DATA IN THIS EXERCISE ->
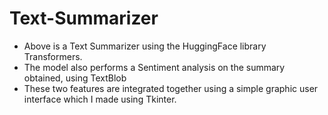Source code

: # Text-Summarizer
- Above is a Text Summarizer using the HuggingFace library Transformers.
- The model also performs a Sentiment analysis on the summary obtained, using TextBlob
- These two features are integrated together using a simple graphic user interface which I made using Tkinter.
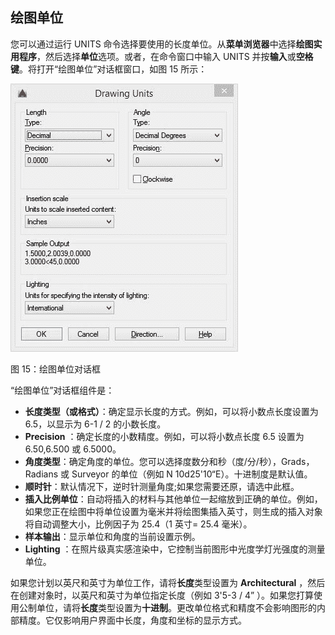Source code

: ## 绘图单位

您可以通过运行 UNITS 命令选择要使用的长度单位。从**菜单浏览器**中选择**绘图实用程序**，然后选择**单位**选项。或者，在命令窗口中输入 UNITS 并按**输入**或**空格键**。将打开“绘图单位”对话框窗口，如图 15 所示：

![](img/00026.jpeg)

图 15：绘图单位对话框

“绘图单位”对话框组件是：

*   **长度类型（或格式）**：确定显示长度的方式。例如，可以将小数点长度设置为 6.5，以显示为 6-1 / 2 的小数长度。
*   **Precision** ：确定长度的小数精度。例如，可以将小数点长度 6.5 设置为 6.50,6.500 或 6.5000。
*   **角度类型**：确定角度的单位。您可以选择度数分和秒（度/分/秒），Grads，Radians 或 Surveyor 的单位（例如 N 10d25'10“E）。十进制度是默认值。
*   **顺时针**：默认情况下，逆时针测量角度;如果您需要还原，请选中此框。
*   **插入比例单位**：自动将插入的材料与其他单位一起缩放到正确的单位。例如，如果您正在绘图中将单位设置为毫米并将绘图集插入英寸，则生成的插入对象将自动调整大小，比例因子为 25.4（1 英寸= 25.4 毫米）。
*   **样本输出**：显示单位和角度的当前设置示例。
*   **Lighting** ：在照片级真实感渲染中，它控制当前图形中光度学灯光强度的测量单位。

如果您计划以英尺和英寸为单位工作，请将**长度**类型设置为 **Architectural** ，然后在创建对象时，以英尺和英寸为单位指定长度（例如 3'5-3 / 4” ）。如果您打算使用公制单位，请将**长度**类型设置为**十进制**。更改单位格式和精度不会影响图形的内部精度。它仅影响用户界面中长度，角度和坐标的显示方式。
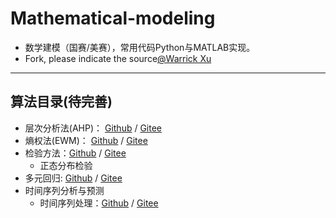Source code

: # Mathematical-modeling

- 数学建模（国赛/美赛），常用代码Python与MATLAB实现。
- Fork, please indicate the source[@Warrick Xu](https://github.com/xwj770427414)

----------------------

## 算法目录(待完善)

- 层次分析法(AHP)： [Github](https://github.com/xwj770427414/Mathematical-modeling/tree/main/层次分析法AHP) / [Gitee](https://gitee.com/xwj770427414/Mathematical-modeling/tree/main/层次分析法AHP)
- 熵权法(EWM)： [Github](https://github.com/xwj770427414/Mathematical-modeling/tree/main/熵权法EWM) / [Gitee](https://gitee.com/xwj770427414/Mathematical-modeling/tree/main/层次分析法AHP)
- 检验方法：[Github](https://github.com/xwj770427414/Mathematical-modeling/tree/main/检验方法) / [Gitee](https://gitee.com/xwj770427414/Mathematical-modeling/tree/main/检验方法)
  - 正态分布检验
- 多元回归: [Github](https://github.com/xwj770427414/Mathematical-modeling/tree/main/多元回归) / [Gitee](https://gitee.com/xwj770427414/Mathematical-modeling/tree/main/多元回归)
- 时间序列分析与预测
  - 时间序列处理：[Github](https://github.com/xwj770427414/Mathematical-modeling/tree/main/时间序列分析与预测) / [Gitee](https://gitee.com/xwj770427414/Mathematical-modeling/tree/main/时间序列分析与预测)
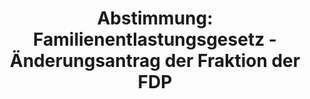 ---
abstimmung:
  abstimmung: 2
  bundestagssitzung: 108
  legislaturperiode: 19
categories:
- Todo
data:
- title: Abstimmungsergebnis 20190628_2-data.pdf
  url: /res/2021-btw/abstimmungsergebnisse/20190628_2-data.pdf
- title: Abstimmungsergebnis 20190628_2_xls-data.xls
  url: /res/2021-btw/abstimmungsergebnisse/20190628_2_xls-data.xls
- title: Abstimmungsergebnis 20190628_2_xls-datacsv
  url: /res/2021-btw/abstimmungsergebnisse/csv/20190628_2_xls-datacsv
ergebnis:
  afd:
    enthaltung: 0
    gesamt: 91
    ja: 0
    nein: 79
    nichtabgegeben: 12
    ungueltig: 0
  bü90/gr:
    enthaltung: 2
    gesamt: 67
    ja: 56
    nein: 2
    nichtabgegeben: 7
    ungueltig: 0
  cdu/csu:
    enthaltung: 0
    gesamt: 246
    ja: 232
    nein: 0
    nichtabgegeben: 14
    ungueltig: 0
  die linke.:
    enthaltung: 0
    gesamt: 69
    ja: 0
    nein: 68
    nichtabgegeben: 1
    ungueltig: 0
  fdp:
    enthaltung: 0
    gesamt: 80
    ja: 68
    nein: 0
    nichtabgegeben: 12
    ungueltig: 0
  file: 20190628_2_xls-data.xls
  fraktionslos:
    enthaltung: 2
    gesamt: 4
    ja: 1
    nein: 0
    nichtabgegeben: 1
    ungueltig: 0
  spd:
    enthaltung: 0
    gesamt: 152
    ja: 133
    nein: 0
    nichtabgegeben: 19
    ungueltig: 0
layout: abstimmung
links:
- title: Link zu bundestag.de
  url: https://www.bundestag.de/parlament/plenum/abstimmung/abstimmung?id=552
preview: 'Deutscher Bundestag


  108. Sitzung des Deutschen Bundestages

  am Freitag, 28. Juni 2019


  Endgültiges Ergebnis der Namentlichen Abstimmung Nr. 2


  Beschlussempfehlung des Auswärtigen Ausschusses (3. Ausschuss) zu den Antrag der

  Bundesregierung

  Fortsetzung der Beteiligung bewaffneter deutscher Streitkräfte an der "United Nations

  Interim Force in Lebanon" (UNFIL)

  Drs. 19//9956 und 19/10722'
tags:
- Todo
title: 'Abstimmung: Familienentlastungsgesetz - Änderungsantrag der Fraktion der FDP'
---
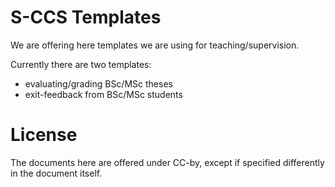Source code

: # S-CCS Templates
We are offering here templates we are using for teaching/supervision.

Currently there are two templates:

- evaluating/grading BSc/MSc theses
- exit-feedback from BSc/MSc students

# License
The documents here are offered under CC-by, except if specified differently in the document itself.
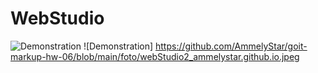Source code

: # WebStudio

![Demonstration](https://github.com/AmmelyStar/goit-markup-hw-06/blob/main/foto/webStudio-ammelystar.github.io.jpeg)
![Demonstration] https://github.com/AmmelyStar/goit-markup-hw-06/blob/main/foto/webStudio2_ammelystar.github.io.jpeg
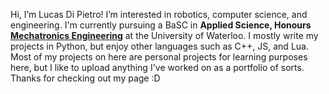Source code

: Hi, I’m Lucas Di Pietro! I’m interested in robotics, computer science, and engineering.
I'm currently pursuing a BaSC in **Applied Science, Honours** [**Mechatronics Engineering**](https://uwaterloo.ca/future-students/programs/mechatronics-engineering) at the University of Waterloo.
I mostly write my projects in Python, but enjoy other languages such as C++, JS, and Lua.
Most of my projects on here are personal projects for learning purposes here, but I like to upload anything I've worked on as a portfolio of sorts.
Thanks for checking out my page :D
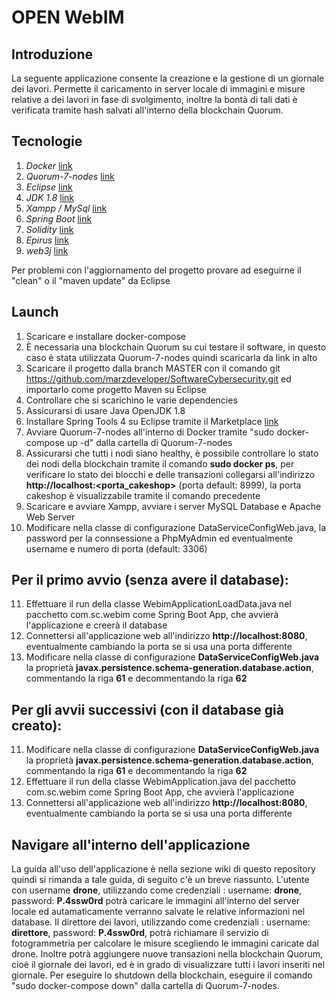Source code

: # OPEN WebIM

## Introduzione

La seguente applicazione consente la creazione e la gestione di un giornale dei lavori.
Permette il caricamento in server locale di immagini e misure relative a dei lavori in fase di svolgimento, inoltre la bontà di tali dati è verificata tramite hash salvati all'interno della blockchain Quorum.

## Tecnologie

1. *Docker* [link](https://github.com/docker/compose)
2. *Quorum-7-nodes* [link](https://github.com/jpmorganchase/quorum-examples/tree/master/examples/7nodes)
3. *Eclipse* [link](https://www.eclipse.org/downloads)
4. *JDK 1.8* [link](https://github.com/ojdkbuild/ojdkbuild)
5. *Xampp / MySql* [link](https://www.apachefriends.org/it/index.html)
6. *Spring Boot* [link](https://spring.io/projects/spring-boot) 
7. *Solidity* [link](https://solidity.readthedocs.io/en/v0.7.0/installing-solidity.html)
8. *Epirus* [link](https://github.com/epirus-io/epirus.github.io)
9. *web3j* [link](https://docs.web3j.io)

Per problemi con l'aggiornamento del progetto provare ad eseguirne il "clean" o il "maven update" da Eclipse

## Launch 

1. Scaricare e installare docker-compose
2. È necessaria una blockchain Quorum su cui testare il software, in questo caso è stata utilizzata Quorum-7-nodes quindi scaricarla da link in alto
3. Scaricare il progetto dalla branch MASTER  con il comando git https://github.com/marzdeveloper/SoftwareCybersecurity.git ed importarlo come progetto Maven su Eclipse
4. Controllare che si scarichino le varie dependencies
5. Assicurarsi di usare Java OpenJDK 1.8
6. Installare Spring Tools 4 su Eclipse tramite il Marketplace [link](https://marketplace.eclipse.org/content/spring-tools-4-aka-spring-tool-suite-4)
7. Avviare Quorum-7-nodes all'interno di Docker tramite "sudo docker-compose up -d" dalla cartella di Quorum-7-nodes
8. Assicurarsi che tutti i nodi siano healthy, è possibile controllare lo stato dei nodi della blockchain tramite il comando **sudo docker ps**, per verificare lo stato dei blocchi e delle transazioni collegarsi all'indirizzo **http://localhost:<porta_cakeshop>** (porta default: 8999), la porta cakeshop è visualizzabile tramite il comando precedente
9. Scaricare e avviare Xampp, avviare i server MySQL Database e Apache Web Server
10. Modificare nella classe di configurazione DataServiceConfigWeb.java, la password per la connsessione a PhpMyAdmin ed eventualmente username e numero di porta (default: 3306)

## Per il primo avvio (senza avere il database):

11. Effettuare il run della classe WebimApplicationLoadData.java nel pacchetto com.sc.webim come Spring Boot App, che avvierà l'applicazione e creerà il database
12. Connettersi all'applicazione web all'indirizzo **http://localhost:8080**, eventualmente cambiando la porta se si usa una porta differente
11. Modificare nella classe di configurazione **DataServiceConfigWeb.java** la proprietà **javax.persistence.schema-generation.database.action**, commentando la riga **61** e decommentando la riga **62**

## Per gli avvii successivi (con il database già creato):

11. Modificare nella classe di configurazione **DataServiceConfigWeb.java** la proprietà **javax.persistence.schema-generation.database.action**, commentando la riga **61** e decommentando la riga **62**
12. Effettuare il run della classe WebimApplication.java del pacchetto com.sc.webim come Spring Boot App, che avvierà l'applicazione
13. Connettersi all'applicazione web all'indirizzo **http://localhost:8080**, eventualmente cambiando la porta se si usa una porta differente

## Navigare all'interno dell'applicazione
La guida all'uso dell'applicazione è nella sezione wiki di questo repository quindi si rimanda a tale guida, di seguito c'è un breve riassunto.
L'utente con username **drone**, utilizzando come credenziali : username: **drone**, password: **P.4ssw0rd** potrà caricare le immagini all'interno del server locale ed autamaticamente verranno salvate le relative informazioni nel database.
Il direttore dei lavori, utilizzando come credenziali : username: **direttore**, password: **P.4ssw0rd**, potrà richiamare il servizio di fotogrammetria per calcolare le misure  scegliendo le immagini caricate dal drone. Inoltre potrà aggiungere nuove transazioni nella blockchain Quorum, cioè il giornale dei lavori, ed è in grado di visualizzare tutti i lavori inseriti nel giornale.
Per eseguire lo shutdown della blockchain, eseguire il comando "sudo docker-compose down" dalla cartella di Quorum-7-nodes.
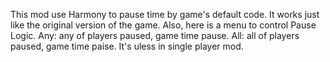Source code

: This mod use Harmony to pause time by game's default code. It works just like the original version of the game.
Also, here is a menu to control Pause Logic.
  Any: any of players paused, game time pause.
  All: all of players paused, game time paise.
It's uless in single player mod.
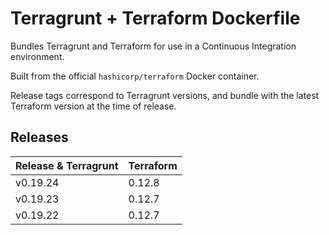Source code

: # Terragrunt + Terraform Dockerfile

Bundles Terragrunt and Terraform for use in a Continuous Integration environment.

Built from the official `hashicorp/terraform` Docker container.

Release tags correspond to Terragrunt versions, and bundle with the latest Terraform version at the time of release.

## Releases
| Release & Terragrunt | Terraform |
| --- | --- |
| v0.19.24 | 0.12.8 |
| v0.19.23 | 0.12.7 |
| v0.19.22 | 0.12.7 |
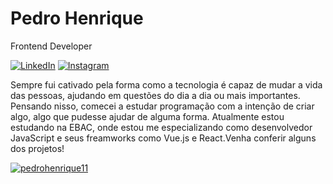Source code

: # Pedro Henrique
Frontend Developer

<p align="left">
  <a href="#" title="LinkedIn">
  <img src="https://img.shields.io/badge/-Linkedin-0e76a8?style=flat-square&logo=Linkedin&logoColor=white&link=[pedrohenrique](https://www.linkedin.com/in/pedro-henrique-79483b19a/)" alt="LinkedIn"/></a>
  <a href="#" title="Instagram">
  <img src="https://img.shields.io/badge/-Instagram-DF0174?style=flat-square&labelColor=DF0174&logo=instagram&logoColor=white&link=[pedroballack](https://www.instagram.com/pedroballack/)https://www.instagram.com/pedroballack/" alt="Instagram"/></a>
</p>
<p align="left"> 
Sempre fui cativado pela forma como a tecnologia é capaz de mudar a vida das pessoas, ajudando em questões do dia a dia ou mais importantes. Pensando nisso, comecei a estudar programação com a intenção de criar algo, algo que pudesse ajudar de alguma forma. Atualmente estou estudando na EBAC, onde estou me especializando como desenvolvedor JavaScript e seus freamworks como Vue.js e React.Venha conferir alguns dos projetos!
</p>

[![pedrohenrique11](https://github-readme-stats.vercel.app/api/top-langs/?username=pedrohenrique11&hide=html&layout=compact&theme=default)](https://github.com/anuraghazra/github-readme-stats)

YOUR TASK -> Take the listing above and repeat exactly the lines from the one containing "3. Scaricare il" through the one containing "7. Avviare Quorum-7-nodes", both included.

RESPONSE TO THIS TASK ->
3. Scaricare il progetto dalla branch MASTER  con il comando git https://github.com/marzdeveloper/SoftwareCybersecurity.git ed importarlo come progetto Maven su Eclipse
4. Controllare che si scarichino le varie dependencies
5. Assicurarsi di usare Java OpenJDK 1.8
6. Installare Spring Tools 4 su Eclipse tramite il Marketplace [link](https://marketplace.eclipse.org/content/spring-tools-4-aka-spring-tool-suite-4)
7. Avviare Quorum-7-nodes all'interno di Docker tramite "sudo docker-compose up -d" dalla cartella di Quorum-7-nodes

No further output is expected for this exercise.